## Work to be completed
Your answer should be the lines of the data below that contain "already".
[Data provided — start]
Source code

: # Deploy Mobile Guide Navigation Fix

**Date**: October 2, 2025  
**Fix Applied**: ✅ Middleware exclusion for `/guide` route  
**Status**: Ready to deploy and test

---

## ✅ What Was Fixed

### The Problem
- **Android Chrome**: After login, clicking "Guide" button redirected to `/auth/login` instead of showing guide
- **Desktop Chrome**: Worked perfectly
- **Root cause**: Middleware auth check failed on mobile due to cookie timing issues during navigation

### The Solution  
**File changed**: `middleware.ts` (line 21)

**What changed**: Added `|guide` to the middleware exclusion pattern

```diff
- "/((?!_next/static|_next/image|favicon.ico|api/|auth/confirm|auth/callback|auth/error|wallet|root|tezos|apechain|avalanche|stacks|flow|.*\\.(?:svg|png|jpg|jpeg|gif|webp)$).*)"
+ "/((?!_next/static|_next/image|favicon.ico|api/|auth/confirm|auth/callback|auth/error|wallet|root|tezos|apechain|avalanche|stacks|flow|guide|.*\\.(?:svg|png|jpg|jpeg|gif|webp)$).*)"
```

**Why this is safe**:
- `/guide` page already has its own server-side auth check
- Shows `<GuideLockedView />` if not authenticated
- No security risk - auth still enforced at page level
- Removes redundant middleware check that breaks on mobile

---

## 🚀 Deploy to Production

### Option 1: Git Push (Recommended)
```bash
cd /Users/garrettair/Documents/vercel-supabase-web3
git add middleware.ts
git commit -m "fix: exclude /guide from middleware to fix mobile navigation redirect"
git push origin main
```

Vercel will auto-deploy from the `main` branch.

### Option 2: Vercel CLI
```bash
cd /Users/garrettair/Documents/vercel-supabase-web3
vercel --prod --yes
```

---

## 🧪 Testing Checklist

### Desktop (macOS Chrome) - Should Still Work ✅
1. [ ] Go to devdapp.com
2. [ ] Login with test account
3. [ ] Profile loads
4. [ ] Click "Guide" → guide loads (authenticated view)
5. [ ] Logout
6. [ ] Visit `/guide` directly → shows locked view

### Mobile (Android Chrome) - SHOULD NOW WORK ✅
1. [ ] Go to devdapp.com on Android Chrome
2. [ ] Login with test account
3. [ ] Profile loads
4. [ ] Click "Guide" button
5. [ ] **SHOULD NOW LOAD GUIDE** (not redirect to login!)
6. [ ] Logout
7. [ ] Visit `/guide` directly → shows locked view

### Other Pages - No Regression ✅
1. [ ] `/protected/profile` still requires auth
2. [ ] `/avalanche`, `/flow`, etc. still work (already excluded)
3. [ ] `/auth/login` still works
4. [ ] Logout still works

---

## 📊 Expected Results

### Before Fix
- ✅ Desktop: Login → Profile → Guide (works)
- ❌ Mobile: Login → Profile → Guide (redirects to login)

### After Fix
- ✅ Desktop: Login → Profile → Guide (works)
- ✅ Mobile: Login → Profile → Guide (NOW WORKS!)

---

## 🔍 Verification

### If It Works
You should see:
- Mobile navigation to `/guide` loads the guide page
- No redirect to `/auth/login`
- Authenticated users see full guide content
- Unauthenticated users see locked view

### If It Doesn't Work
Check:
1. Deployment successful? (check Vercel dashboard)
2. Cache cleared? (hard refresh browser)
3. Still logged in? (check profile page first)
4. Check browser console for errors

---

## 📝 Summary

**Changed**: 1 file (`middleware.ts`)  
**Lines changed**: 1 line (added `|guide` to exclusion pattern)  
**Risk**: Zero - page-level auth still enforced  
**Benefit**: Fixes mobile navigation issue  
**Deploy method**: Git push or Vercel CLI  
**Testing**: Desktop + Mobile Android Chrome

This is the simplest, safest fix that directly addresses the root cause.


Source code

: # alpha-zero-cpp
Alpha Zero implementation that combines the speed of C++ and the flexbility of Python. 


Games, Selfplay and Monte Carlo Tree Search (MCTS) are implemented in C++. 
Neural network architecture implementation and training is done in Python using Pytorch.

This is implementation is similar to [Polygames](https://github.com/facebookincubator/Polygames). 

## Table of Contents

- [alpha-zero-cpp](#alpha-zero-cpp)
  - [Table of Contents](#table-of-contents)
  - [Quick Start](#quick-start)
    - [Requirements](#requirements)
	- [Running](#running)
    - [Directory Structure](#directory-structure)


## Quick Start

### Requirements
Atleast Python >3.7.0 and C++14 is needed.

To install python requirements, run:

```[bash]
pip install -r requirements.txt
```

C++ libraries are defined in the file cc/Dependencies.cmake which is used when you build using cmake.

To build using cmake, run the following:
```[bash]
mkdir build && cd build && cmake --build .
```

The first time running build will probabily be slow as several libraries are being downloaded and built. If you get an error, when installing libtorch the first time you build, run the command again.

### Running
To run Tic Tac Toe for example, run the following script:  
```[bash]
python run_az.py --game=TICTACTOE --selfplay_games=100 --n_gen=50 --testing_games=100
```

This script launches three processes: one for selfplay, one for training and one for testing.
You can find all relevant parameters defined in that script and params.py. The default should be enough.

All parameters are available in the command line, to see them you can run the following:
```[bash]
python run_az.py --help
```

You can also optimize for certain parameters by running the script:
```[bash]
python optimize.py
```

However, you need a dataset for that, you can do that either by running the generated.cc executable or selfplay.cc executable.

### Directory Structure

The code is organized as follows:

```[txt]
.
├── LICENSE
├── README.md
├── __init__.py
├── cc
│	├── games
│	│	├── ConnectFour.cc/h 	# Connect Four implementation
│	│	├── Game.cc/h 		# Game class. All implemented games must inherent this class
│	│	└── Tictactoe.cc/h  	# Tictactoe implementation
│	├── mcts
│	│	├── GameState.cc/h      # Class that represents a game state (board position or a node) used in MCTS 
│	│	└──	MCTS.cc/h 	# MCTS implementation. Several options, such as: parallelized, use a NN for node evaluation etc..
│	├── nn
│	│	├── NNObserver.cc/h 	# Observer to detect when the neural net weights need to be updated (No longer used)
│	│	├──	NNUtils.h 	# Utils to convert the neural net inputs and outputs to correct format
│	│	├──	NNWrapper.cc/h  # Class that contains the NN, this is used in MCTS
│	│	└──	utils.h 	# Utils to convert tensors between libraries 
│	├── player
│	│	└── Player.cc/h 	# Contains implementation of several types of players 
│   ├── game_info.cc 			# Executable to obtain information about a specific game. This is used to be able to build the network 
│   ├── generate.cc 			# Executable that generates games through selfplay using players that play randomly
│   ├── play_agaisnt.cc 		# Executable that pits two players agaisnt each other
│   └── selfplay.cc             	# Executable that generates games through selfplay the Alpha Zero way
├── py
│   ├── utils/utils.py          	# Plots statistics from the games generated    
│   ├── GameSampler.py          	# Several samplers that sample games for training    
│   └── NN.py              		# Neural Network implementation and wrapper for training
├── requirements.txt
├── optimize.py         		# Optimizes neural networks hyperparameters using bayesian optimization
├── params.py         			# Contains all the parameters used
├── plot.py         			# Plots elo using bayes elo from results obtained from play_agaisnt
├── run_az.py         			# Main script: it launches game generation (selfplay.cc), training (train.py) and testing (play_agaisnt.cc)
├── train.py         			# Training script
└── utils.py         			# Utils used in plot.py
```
[Data provided — finish]
## Completed task
- `/guide` page already has its own server-side auth check
2. [ ] `/avalanche`, `/flow`, etc. still work (already excluded)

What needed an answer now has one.